By Julie Shapiro | December 27, 2010 2:14pm | Updated on December 27, 2010 2:41pm

By Julie Shapiro

DNAinfo Reporter/Producer

LOWER MANHATTAN — In the World Trade Center history books, 2010 will be remembered as the year the rebuilding finally got off the ground.

Construction on all aspects of the site moved forward this year, and many of the features long visible only in the form of glossy renderings are finally taking shape.

Steel for One World Trade Center reached 52 stories, the halfway point, and a preliminary deal with Conde Nast gave the $3.2 billion tower its first major tenant.

Developer Larry Silverstein’s Church Street towers are also moving forward, with Tower 4 rising well above street level, and Tower 3 scheduled to follow behind. In March, the Port Authority and Silverstein ended a year-long stalemate over the rebuilding by signing a new agreement detailing how much public money will go toward the private towers.

Over at the 8-acre memorial, more than 120 trees have been planted and the Port Authority has begun testing the waterfalls that will flow in the original Twin Towers footprints. The Port Authority says the memorial is on schedule to open on the 10-year anniversary of the attacks next September.

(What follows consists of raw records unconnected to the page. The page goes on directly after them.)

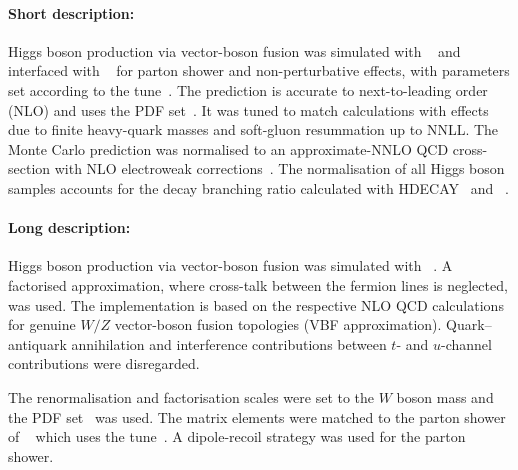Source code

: \paragraph{Short description:}
Higgs boson production via vector-boson fusion was simulated with
\POWHEGBOX[v2]~\cite{Nason:2009ai,Alioli:2010xd,Nason:2004rx,Frixione:2007vw} 
and interfaced with \PYTHIA[8]~\cite{Sjostrand:2014zea} for parton shower and non-perturbative effects,
with parameters set according to the \AZNLO tune~\cite{STDM-2012-23}.
The \POWHEG prediction is accurate to next-to-leading order (NLO) and uses
the \PDFforLHC[15nlo] PDF set~\cite{Butterworth:2015oua}. 
It was tuned to match calculations with effects due to finite heavy-quark masses 
and soft-gluon resummation up to NNLL.
The Monte Carlo prediction was normalised to an approximate-NNLO QCD cross-section 
with NLO electroweak corrections~\cite{Ciccolini:2007jr,Ciccolini:2007ec,Bolzoni:2010xr}. 
The normalisation of all Higgs boson samples accounts for the decay branching ratio calculated 
with \textsc{HDECAY}~\cite{Djouadi:1997yw,Spira:1997dg,Djouadi:2006bz} 
and \PROPHECY~\cite{Bredenstein:2006ha,Bredenstein:2006rh,Bredenstein:2006nk}.




\paragraph{Long description:}
Higgs boson production via vector-boson fusion was simulated with
\POWHEGBOX[v2]~\cite{Nason:2009ai,Alioli:2010xd,Nason:2004rx,Frixione:2007vw}. A factorised approximation, where cross-talk between the
fermion lines is neglected, was used. The implementation is based on the respective NLO QCD calculations for genuine $W/Z$ vector-boson
fusion topologies (VBF approximation). Quark--antiquark annihilation and interference contributions 
between $t$- and $u$-channel contributions were disregarded.

The renormalisation and factorisation scales were set to the $W$ boson mass and the \PDFforLHC[15nlo] PDF set~\cite{Butterworth:2015oua}
was used. The matrix elements were matched to the parton shower of \PYTHIA[8]~\cite{Sjostrand:2014zea} which uses the \AZNLO
tune~\cite{STDM-2012-23}. A dipole-recoil strategy was used for the parton shower.%


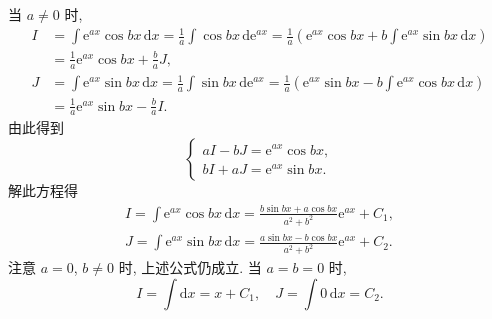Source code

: \begin{solution}[解法 1]
当 $a\neq 0$ 时,
\begin{align*}
I&=\int\mathrm{e}^{ax}\cos bx\,\mathrm{d}x=\frac{1}{a}\int\cos bx\,\mathrm{d}\mathrm{e}^{ax}
=\frac{1}{a}\left(\mathrm{e}^{ax}\cos bx+b\int\mathrm{e}^{ax}\sin bx\,\mathrm{d}x\right)\\
&=\frac{1}{a}\mathrm{e}^{ax}\cos bx+\frac{b}{a}J,\\
J&=\int\mathrm{e}^{ax}\sin bx\,\mathrm{d}x=\frac{1}{a}\int\sin bx\,\mathrm{d}\mathrm{e}^{ax}
=\frac{1}{a}\left(\mathrm{e}^{ax}\sin bx-b\int\mathrm{e}^{ax}\cos bx\,\mathrm{d}x\right)\\
&=\frac{1}{a}\mathrm{e}^{ax}\sin bx-\frac{b}{a}I.
\end{align*}
由此得到
\[
\begin{cases}
aI-bJ=\mathrm{e}^{ax}\cos bx,\\
bI+aJ=\mathrm{e}^{ax}\sin bx.
\end{cases}
\]
解此方程得
\begin{gather*}
I=\int\mathrm{e}^{ax}\cos bx\,\mathrm{d}x=\frac{b\sin bx+a\cos bx}{a^{2}+b^{2}}\mathrm{e}^{ax}+C_{1},\\
J=\int\mathrm{e}^{ax}\sin bx\,\mathrm{d}x=\frac{a\sin bx-b\cos bx}{a^{2}+b^{2}}\mathrm{e}^{ax}+C_{2}.
\end{gather*}
注意 $a=0$, $b\neq 0$ 时, 上述公式仍成立. 当 $a=b=0$ 时,
\[
I=\int\mathrm{d}x=x+C_{1},\quad J=\int 0\,\mathrm{d}x=C_{2}.
\]
\end{solution}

This year also brought several major symbols of 9/11 back to the World Trade Center site, including a rehabilitated tree stump that survived the attacks and a pair of steel tridents that will greet visitors to the underground museum.

Two pieces of much older history also appeared on the site this year, as workers dug deep into the ground to create new foundations. In July, half of an 18th-century boat emerged from the muck, and one month earlier workers uncovered a stretch of Manhattan’s historic river wall.

Although the World Trade Center was caught in the middle of a controversy over the Park 51 mosque and Islamic community center project two blocks away from Ground Zero — which attracted the support of the mayor's office and the derision of some construction workers who donned stickers in protest — the politics surrounding the site largely simmered down as the construction moved forward.

Remaining challenges for 2011 include leasing the millions of square feet of office space that will be contained inside the site, as well as contending with legal action filed by the St. Nicholas Greek Orthodox Church, which was destroyed on 9/11 and wants to rebuild despite the Port Authority's decision to begin to build a parking garage on the property.

Chris Ward, the Port Authority’s executive director, noted in September that although the progress is heartening, the work is far from over.

"We will look back and say this was the beginning," Ward said.